THE PROBLEM - Please print the entries below exactly, from the line with "button over one" through the line with "in new windows.", including both of those lines and leaving out all others.

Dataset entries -
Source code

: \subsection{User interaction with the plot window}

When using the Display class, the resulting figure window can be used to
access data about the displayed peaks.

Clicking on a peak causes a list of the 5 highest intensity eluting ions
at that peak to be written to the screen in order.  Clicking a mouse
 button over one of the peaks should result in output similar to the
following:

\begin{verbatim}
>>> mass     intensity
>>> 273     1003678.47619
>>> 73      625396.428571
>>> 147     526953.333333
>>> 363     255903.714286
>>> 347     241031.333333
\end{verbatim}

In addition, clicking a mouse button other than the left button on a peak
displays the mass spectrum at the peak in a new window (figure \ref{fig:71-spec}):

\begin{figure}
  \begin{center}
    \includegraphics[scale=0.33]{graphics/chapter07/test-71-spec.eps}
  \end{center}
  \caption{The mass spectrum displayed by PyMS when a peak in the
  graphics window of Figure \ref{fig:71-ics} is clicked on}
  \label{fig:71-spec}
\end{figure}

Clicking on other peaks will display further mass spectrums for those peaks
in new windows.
--
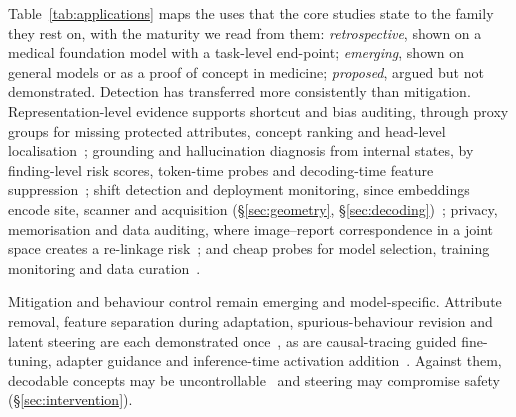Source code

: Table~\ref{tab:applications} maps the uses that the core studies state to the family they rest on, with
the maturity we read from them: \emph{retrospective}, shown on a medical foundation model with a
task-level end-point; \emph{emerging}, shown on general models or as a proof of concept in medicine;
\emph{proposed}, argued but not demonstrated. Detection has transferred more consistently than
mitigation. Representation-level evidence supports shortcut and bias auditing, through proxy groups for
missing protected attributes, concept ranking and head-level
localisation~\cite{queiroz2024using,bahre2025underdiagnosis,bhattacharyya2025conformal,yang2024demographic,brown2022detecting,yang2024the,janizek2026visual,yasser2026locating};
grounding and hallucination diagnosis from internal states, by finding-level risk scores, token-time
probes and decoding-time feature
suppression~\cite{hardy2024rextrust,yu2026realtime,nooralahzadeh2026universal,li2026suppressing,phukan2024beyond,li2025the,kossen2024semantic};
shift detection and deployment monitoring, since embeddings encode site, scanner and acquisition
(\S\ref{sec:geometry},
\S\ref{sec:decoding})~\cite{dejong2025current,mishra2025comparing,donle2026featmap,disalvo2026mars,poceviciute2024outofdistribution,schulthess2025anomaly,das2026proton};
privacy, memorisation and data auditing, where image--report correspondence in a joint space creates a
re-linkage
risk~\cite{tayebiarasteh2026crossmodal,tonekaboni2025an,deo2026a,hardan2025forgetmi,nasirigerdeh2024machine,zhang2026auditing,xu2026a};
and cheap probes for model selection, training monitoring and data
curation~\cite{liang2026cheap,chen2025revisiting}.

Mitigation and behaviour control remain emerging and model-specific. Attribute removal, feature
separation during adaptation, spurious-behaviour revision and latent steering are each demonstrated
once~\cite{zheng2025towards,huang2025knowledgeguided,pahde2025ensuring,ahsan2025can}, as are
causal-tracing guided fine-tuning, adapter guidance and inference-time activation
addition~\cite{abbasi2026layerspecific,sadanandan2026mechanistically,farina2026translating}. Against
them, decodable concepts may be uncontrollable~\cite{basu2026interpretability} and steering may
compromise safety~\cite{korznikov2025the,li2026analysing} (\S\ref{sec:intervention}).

RESULT OF THE TASK -
 button over one of the peaks should result in output similar to the
following:

\begin{verbatim}
>>> mass     intensity
>>> 273     1003678.47619
>>> 73      625396.428571
>>> 147     526953.333333
>>> 363     255903.714286
>>> 347     241031.333333
\end{verbatim}

In addition, clicking a mouse button other than the left button on a peak
displays the mass spectrum at the peak in a new window (figure \ref{fig:71-spec}):

\begin{figure}
  \begin{center}
    \includegraphics[scale=0.33]{graphics/chapter07/test-71-spec.eps}
  \end{center}
  \caption{The mass spectrum displayed by PyMS when a peak in the
  graphics window of Figure \ref{fig:71-ics} is clicked on}
  \label{fig:71-spec}
\end{figure}

Clicking on other peaks will display further mass spectrums for those peaks
in new windows.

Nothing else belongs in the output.